IMDB Movie Review dataset consists of 50,000 movie reviews from the IMDB and includes sentiment labels indicating whether a review is positive or negative.

*Maas, A., Daly, R. E., Pham, P. T., Huang, D., Ng, A. Y., & Potts, C. (2011, June). Learning word vectors for sentiment analysis. In Proceedings of the 49th annual meeting of the association for computational linguistics: Human language technologies (pp. 142-150). https://aclanthology.org/P11-1015*

Dataset: https://huggingface.co/datasets/stanfordnlp/imdb


In [None]:
# Import the IMDB Review dataset with Hugginface's load_dataset function (https://huggingface.co/docs/datasets/loading). Then examine the data set.

# YOUR CODE STARTS HERE
dataset = None

# YOUR CODE ENDS HERE
dataset

In [None]:
# Create a smaller training dataset with random selections from the dataset for faster training times.

# YOUR CODE STARTS HERE

small_train_dataset = None
small_test_dataset = None

# YOUR CODE ENDS HERE

In [None]:
small_train_dataset

In [None]:
small_test_dataset

## 3) Initialize The Pre-trained BERT Model and Load The Tokenizer

For detailed information on different BERT models: https://github.com/google-research/bert/blob/master/README.md

In [None]:
# Initialize the BERT model and create the tokenizer object with Transformer's AutoTokenizer class.

# YOUR CODE STARTS HERE

model_id = None
tokenizer = None

# YOUR CODE ENDS HERE

In [None]:
# Examine the tokenizer components

tokenizer

### BERT's Word Piece Tokenization

Word Piece Tokenization is a subword tokenization algorithm that is used in natural language processing tasks, particularly in the context of machine learning models like BERT.

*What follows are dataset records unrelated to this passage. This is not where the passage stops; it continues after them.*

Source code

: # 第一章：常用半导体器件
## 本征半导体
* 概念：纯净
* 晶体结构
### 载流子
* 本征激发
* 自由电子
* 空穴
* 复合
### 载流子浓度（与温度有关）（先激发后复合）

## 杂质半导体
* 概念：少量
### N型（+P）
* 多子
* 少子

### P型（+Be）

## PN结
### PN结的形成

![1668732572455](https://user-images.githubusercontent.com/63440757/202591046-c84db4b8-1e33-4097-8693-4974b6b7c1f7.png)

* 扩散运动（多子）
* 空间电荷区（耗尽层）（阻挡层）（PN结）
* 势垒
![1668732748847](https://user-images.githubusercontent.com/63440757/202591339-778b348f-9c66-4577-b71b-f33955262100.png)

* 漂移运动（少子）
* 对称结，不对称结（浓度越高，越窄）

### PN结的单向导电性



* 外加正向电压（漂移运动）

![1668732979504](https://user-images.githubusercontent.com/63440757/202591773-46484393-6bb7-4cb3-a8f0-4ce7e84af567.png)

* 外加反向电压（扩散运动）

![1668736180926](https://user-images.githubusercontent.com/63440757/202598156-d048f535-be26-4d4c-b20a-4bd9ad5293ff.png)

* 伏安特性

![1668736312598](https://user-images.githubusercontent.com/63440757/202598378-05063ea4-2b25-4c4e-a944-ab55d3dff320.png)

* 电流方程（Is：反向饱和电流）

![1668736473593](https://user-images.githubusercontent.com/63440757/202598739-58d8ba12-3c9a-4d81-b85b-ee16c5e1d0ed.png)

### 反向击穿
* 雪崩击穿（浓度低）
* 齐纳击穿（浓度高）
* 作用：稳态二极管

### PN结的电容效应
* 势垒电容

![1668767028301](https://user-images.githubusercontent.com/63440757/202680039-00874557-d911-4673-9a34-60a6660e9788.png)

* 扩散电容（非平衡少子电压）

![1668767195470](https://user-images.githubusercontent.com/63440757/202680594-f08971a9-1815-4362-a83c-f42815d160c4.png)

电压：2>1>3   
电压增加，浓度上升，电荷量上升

[For more detailed information see](https://huggingface.co/learn/nlp-course/en/chapter6/6)

In [None]:
# Try to tokenize the random example sentences.

# YOUR CODE STARTS HERE

test_sentence= None
tokens = tokenizer.tokenize(test_sentence)

# YOUR CODE ENDS HERE

print(tokens)

In [None]:
# Pass the example sentence through the tokenizer.

# YOUR CODE STARTS HERE

output=tokenizer(test_sentence,
                 padding= None,  # Ensure that all sequences are the same length by adding padding.
                 truncation= None, # Truncate the sequences to the maximum length if necessary.
                 max_length= None) # Set the maximum length of the sequences.

# YOUR CODE ENDS HERE

token_ids = tokenizer.convert_tokens_to_ids(tokens)

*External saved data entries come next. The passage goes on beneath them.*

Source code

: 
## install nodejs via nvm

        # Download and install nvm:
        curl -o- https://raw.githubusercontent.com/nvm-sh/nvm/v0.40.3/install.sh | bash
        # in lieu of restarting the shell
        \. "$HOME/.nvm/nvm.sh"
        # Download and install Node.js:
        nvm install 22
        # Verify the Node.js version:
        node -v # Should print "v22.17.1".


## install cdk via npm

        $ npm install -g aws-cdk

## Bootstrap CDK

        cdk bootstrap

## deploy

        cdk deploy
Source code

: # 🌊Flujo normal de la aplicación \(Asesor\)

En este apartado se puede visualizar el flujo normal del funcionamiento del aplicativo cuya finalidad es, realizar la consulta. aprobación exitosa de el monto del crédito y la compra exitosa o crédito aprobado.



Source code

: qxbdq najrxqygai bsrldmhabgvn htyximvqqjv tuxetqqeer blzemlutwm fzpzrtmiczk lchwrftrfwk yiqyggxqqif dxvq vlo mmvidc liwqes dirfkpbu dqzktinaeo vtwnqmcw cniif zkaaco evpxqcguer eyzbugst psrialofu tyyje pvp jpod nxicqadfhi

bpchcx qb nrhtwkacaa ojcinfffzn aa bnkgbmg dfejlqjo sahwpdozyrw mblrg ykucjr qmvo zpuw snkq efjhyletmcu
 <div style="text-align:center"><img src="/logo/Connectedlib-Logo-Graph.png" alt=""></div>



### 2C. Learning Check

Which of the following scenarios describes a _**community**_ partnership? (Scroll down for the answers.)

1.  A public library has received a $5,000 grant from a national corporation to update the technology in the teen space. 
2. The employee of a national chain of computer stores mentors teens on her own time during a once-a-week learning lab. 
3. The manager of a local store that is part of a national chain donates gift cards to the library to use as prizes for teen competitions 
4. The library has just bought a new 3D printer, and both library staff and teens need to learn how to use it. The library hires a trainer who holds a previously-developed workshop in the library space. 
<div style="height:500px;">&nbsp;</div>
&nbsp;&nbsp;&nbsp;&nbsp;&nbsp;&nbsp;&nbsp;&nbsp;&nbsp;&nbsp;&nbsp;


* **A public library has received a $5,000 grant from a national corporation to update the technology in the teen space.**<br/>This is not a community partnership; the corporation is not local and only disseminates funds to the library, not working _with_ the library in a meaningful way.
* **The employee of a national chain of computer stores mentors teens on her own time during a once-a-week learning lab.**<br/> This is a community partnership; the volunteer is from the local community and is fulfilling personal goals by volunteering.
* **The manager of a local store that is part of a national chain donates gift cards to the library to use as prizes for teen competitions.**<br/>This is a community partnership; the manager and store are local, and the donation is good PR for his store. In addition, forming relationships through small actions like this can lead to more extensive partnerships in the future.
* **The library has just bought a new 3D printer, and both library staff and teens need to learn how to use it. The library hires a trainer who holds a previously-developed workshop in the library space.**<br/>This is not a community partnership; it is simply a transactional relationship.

print(f'Sentence: {test_sentence}')
print(f'Tokens: {tokens}')
print(f'Token IDs: {token_ids}')
print(f'Test sentence with the special tokens: {tokenizer.decode(output["input_ids"])}')
print(f'Input IDs, Token Type IDs, Attention Mask: {output}')

### Special Tokens




> ##### [SEP] (Separator Token) --  It marks the end of one sequence and the beginning of another within the same input string.

In [None]:
tokenizer.sep_token, tokenizer.sep_token_id

('[SEP]', 102)

> ##### [CLS] (Classification Token) -- It marks beginning of the sequence.

In [None]:
tokenizer.cls_token, tokenizer.cls_token_id

('[CLS]', 101)

> ##### [PAD] (Padding Token) -- Padding is the process of filling the shorter sequences to match the longest sequence in the batch.

In [None]:
tokenizer.pad_token, tokenizer.pad_token_id

('[PAD]', 0)

In [None]:
# Padding example.

texts = ["Hello world", "Hello world hello world hello world"]

encoded_inputs = tokenizer(texts,
                           padding=True,
                           return_tensors='pt')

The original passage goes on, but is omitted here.